Definicja wandalizmu może być jednak szersza - to te działania, które przydają innym pracy bez odpowiednich korzyści z tego, choćby i na horyzoncie.
Gdybym np. przeniósł połowę kategorii wstawiając w nie cudzysłowy i zmuszając tym innych (choćby boty i ich operatorów) do pracy, a sensu nie miałoby to żadnego - to byłby to moim zdaniem wandalizm. Podobnie, gdybym poprzenosił takie strony jak Kawiarenka i powywalał redirecty, zmuszając ludzi do poszukiwań - to też rażący wandalizm. Również zmiany prowadzące do bezsensownych wojen revertowych - to wandalizm.
Twoje zachowanie podpada pośrednio pod tę definicję. Jest kontrowersyjne z przynajmniej dwóch względów:
1. Ta encyklopedia jest pisana po polsku.

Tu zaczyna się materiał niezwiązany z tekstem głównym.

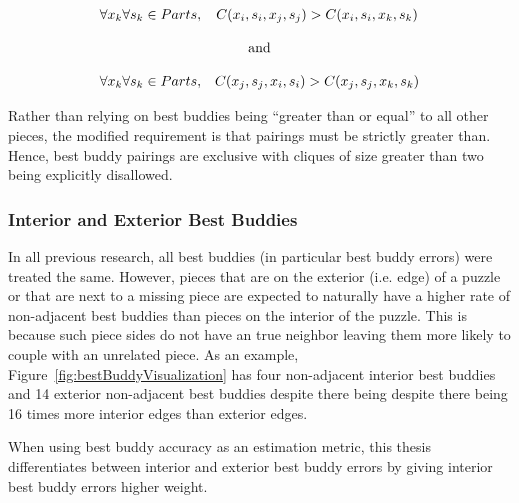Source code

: \documentclass{report}
\begin{document}
\begin{equation} \label{eq:hammoudehBestBuddyDefinition}
\begin{split}
\begin{matrix}
\forall{x_k} \forall{s_k} \in Parts, & C(x_i, s_i, x_j, s_j) > C(x_i, s_i, x_k, s_k)
\\
\\
\multicolumn{2}{c}{\textnormal{and}}
\\
\\
\forall{x_k} \forall{s_k} \in Parts, & C(x_j, s_j, x_i, s_i) > C(x_j, s_j, x_k, s_k)
\end{matrix}
\end{split}
\end{equation}

Rather than relying on best buddies being ``greater than or equal'' to all other pieces, the modified requirement is that pairings must be strictly greater than.  Hence, best buddy pairings are exclusive with cliques of size greater than two being explicitly disallowed.

\subsubsection{Interior and Exterior Best Buddies}\label{sec:interiorExteriorBestBuddies}

In all previous research, all best buddies (in particular best buddy errors) were treated the same.  However, pieces that are on the exterior (i.e. edge) of a puzzle or that are next to a missing piece are expected to naturally have a higher rate of non-adjacent best buddies than pieces on the interior of the puzzle.  This is because such piece sides do not have an true neighbor leaving them more likely to couple with an unrelated piece.  As an example, Figure~\ref{fig:bestBuddyVisualization} has four non-adjacent interior best buddies and 14 exterior non-adjacent best buddies despite there being despite there being 16 times more interior edges than exterior edges. 

When using best buddy accuracy as an estimation metric, this thesis differentiates between interior and exterior best buddy errors by giving interior best buddy errors higher weight.






\end{document}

Fakt, pola opisu zmian nie są najważniejsze na świecie - ktoś je jednak czyta i może go to razić. Nie twierdzę, że w poważnych projektach ludzie nie piszą sobie "drup" czy co tam jeszcze - nikt jednak nie czyta notatek autorów PWNu - a nasze tak. I to jest choćby powód, żeby te opisy były sensowne i poprawne.
Przy tym podejściu Twoją antyortografię traktować można jako wandalizm w wąskim sensie.
2. Ta encyklopedia nie jest pisana samodzielnie, i te opisy czytają też inni. A antyortografia, a zwłaszcza celowe szukanie guza - tak jak pisałem - niepotrzebnie prowadzi do sporów i do zamieszania, a przez to odciąga czas i uwagę innych - w tym moją - na czytanie, pisanie i przebywanie w środowisku, gdzie się to dzieje. Natomiast nie wiem, jakie z tego mogą być pożytki dla ogółu.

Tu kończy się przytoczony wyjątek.